Die Pflegekammer könnte die Profession Pflege gegenüber anderen medizinischen Heilberufen deutlich stärken und Selbstverwaltungsaufgaben wahrnehmen. Mit ihr hätte die Politik endlich einen Ansprechpartner, der wirklich alle Pflegenden vertritt. Das ist deshalb so ungemein wichtig für uns, weil wir die Pflege gemeinsam mit den Betroffenen weiterentwickeln wollen.
Ich finde es natürlich sehr bedauerlich, wenn hier mit negativ besetzten Begriffen wie Zwang, Zwangsmitgliedschaft oder Zwangsbeitrag Stimmung gemacht wird. Denn in meinen Augen dreht es sich bei der Pflichtmitgliedschaft auch um Solidarität.
Jahrelang habe ich zum Beispiel einen Solidaritätsbeitrag bezahlt, und ich habe ihn niemals einen Zwangsbeitrag genannt.
Das Wort zu einem Dreiminutenbeitrag erteile ich dem Abgeordneten Dr. Heiner Garg von der FDPFraktion.
Frau Präsidentin! Meine sehr geehrten Damen und Herren! Liebe Kolleginnen und Kollegen! Sehr geehrte Frau Kollegin Pauls, ich habe mich wegen Ihres Beitrags zu Wort gemeldet. Sie wissen, dass ich der Idee einer Pflegekammer in der vergangenen Legislaturperiode relativ ergebnisoffen gegenüberstand. Redebeiträge wie Ihrer nutzen der Sache weniger, als dass sie ihr schaden. Wenn Sie Beiträge von Kolleginnen als respektlos abtun, die nichts anderes als eine andere Meinung zum Vortrag bringen, wirft das ein bezeichnendes Licht auf Ihr Demokratieverständnis, Frau Pauls.
Das ist völlig klar. Wissen Sie, dieses Spielchen spielen wir jetzt seit vielen Jahren: Was von dieser Seite kommt, ist prima, gut und für die Menschen.
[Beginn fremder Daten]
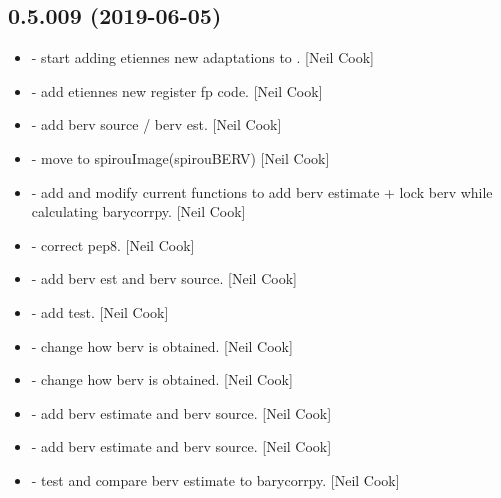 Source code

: \documentclass[a4paper,10pt,english]{report}
\begin{document}
\subsection{0.5.009 (2019-06-05)}
\label{\detokenize{misc/changelog:id128}}\begin{itemize}
\item {} 
 - start adding etiennes new adaptations to
. {[}Neil Cook{]}

\item {} 
 - add etiennes new register fp code. {[}Neil Cook{]}

\item {} 
 - add berv source / berv est. {[}Neil Cook{]}

\item {} 
 - move  to spirouImage(spirouBERV)
{[}Neil Cook{]}

\item {} 
 - add  and modify current functions to add
berv estimate + lock berv while calculating barycorrpy. {[}Neil Cook{]}

\item {} 
 - correct pep8. {[}Neil Cook{]}

\item {} 
 - add berv est and berv source. {[}Neil Cook{]}

\item {} 
 - add  test. {[}Neil Cook{]}

\item {} 
 - change how berv is obtained. {[}Neil Cook{]}

\item {} 
 - change how berv is obtained. {[}Neil Cook{]}

\item {} 
 - add berv estimate and berv source. {[}Neil
Cook{]}

\item {} 
 - add berv estimate and berv source. {[}Neil
Cook{]}

\item {} 
 - test and compare berv estimate to
barycorrpy. {[}Neil Cook{]}

\end{itemize}
\end{document}
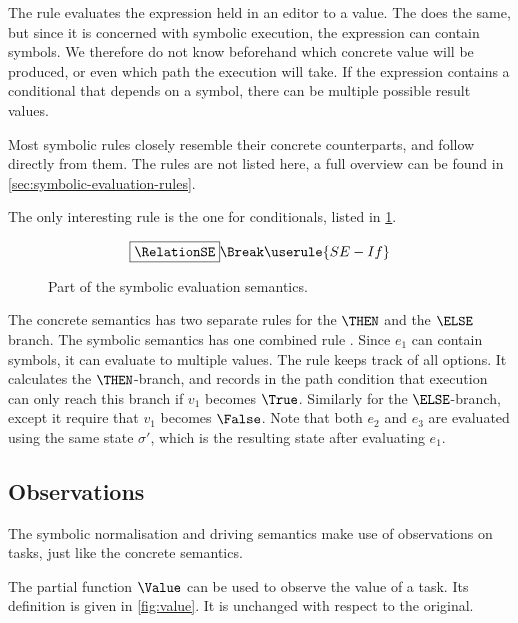 The  rule evaluates the expression held in an editor to a value.
The  does the same, but since it is concerned with symbolic execution, the expression can contain symbols.
We therefore do not know beforehand which concrete value will be produced, or even which path the execution will take.
If the expression contains a conditional that depends on a symbol, there can be multiple possible result values.


Most symbolic rules closely resemble their concrete counterparts, and follow directly from them.
The rules are not listed here, a full overview can be found in \cref{sec:symbolic-evaluation-rules}.

The only interesting rule is the one for conditionals, listed in \cref{fig:eval}.
\begin{figure}[h]
  \small
  \begin{gather*}
    \boxed{\RelationSE} \Break
    \userule{SE-If}
  \end{gather*}
  \caption{Part of the symbolic evaluation semantics.}
  \label{fig:eval}
\end{figure}
The concrete semantics has two separate rules for the $\THEN$ and the $\ELSE$ branch.
The symbolic semantics has one combined rule .
Since $e_1$ can contain symbols, it can evaluate to multiple values.
The rule keeps track of all options.
It calculates the $\THEN$-branch, and records in the path condition that execution can only reach this branch if $v_1$ becomes $\True$.
Similarly for the $\ELSE$-branch, except it require that $v_1$ becomes $\False$.
Note that both $e_2$ and $e_3$ are evaluated using the same state $\sigma'$,
which is the resulting state after evaluating $e_1$.



\subsection{Observations}
\label{subsec:observations}

The symbolic normalisation and driving semantics make use of observations on tasks, just like the concrete semantics.

The partial function $\Value$ can be used to observe the value of a task.
Its definition is given in \cref{fig:value}.
It is unchanged with respect to the original.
Was von der anderen Seite kommt, ist gegen die Menschen. Kollege Eichstädt, weil ich weiß, dass Sie da differenzierter denken: Es ist das gute Recht der Kollegin Rathje-Hoffmann, das gute Recht der Kollegin Klahn, den Finger in die Wunde zu legen.
Im Übrigen bin ich etwas anderer Meinung als der Herr Kollege Dudda. Ich bin nicht der Meinung, dass die Ministerin und ihr Haus untätig sind. Weil die Errichtung einer Pflegekammer so unglaublich viele Probleme nach sich ziehen würde, braucht man seriöserweise entsprechende Zeit, um tatsächlich, wenn es dazu käme, eine Pflegekammer rechtssicher zu etablieren. Genau diese Fragen haben die Kollegen gestellt. Sich dann hier hinzustellen, nur weil man von der Idee so begeistert ist, und das als respektlos abzutun, finde ich respektlos, Frau Kollegin Pauls, und zwar respektlos gegenüber der anderen Meinung von Kolleginnen und Kollegen.
Sie sprechen davon, Pflege zu degradieren, um im nächsten Satz von aus dem Ausland kommenden Pflegekräften zu sprechen. Ich will Sie nur darauf hinweisen, dass spanische Pflegekräfte eine exzellente, hoch qualifizierte Ausbildung mitbringen.
Wenn Sie hier davon sprechen, wir degradierten die Pflege, degradieren Sie im selben Moment mit Ihrer Argumentation genau diese Pflegekräfte, die hier sehr engagiert für die Pflegebedürftigen arbeiten.
Herr Garg, ich habe in meinem Redebeitrag von fehlender Sprachkompetenz gesprochen, nicht von fachlicher Kompetenz. Ich bleibe dabei, dass das ein Riesenfaktor und ein Riesenproblem in der Pflege ist, weil es auch etwas mit der Qualität der Pflege zu tun hat, wenn Menschen nicht miteinander kommunizieren können gerade in der Pflege.
- Sie können ja Ihren Redebeitrag noch einmal nachlesen. Sie haben im Zusammenhang mit Degradierung von Pflege von ausländischen Kräften gesprochen, die wir hier ins Land holen würden.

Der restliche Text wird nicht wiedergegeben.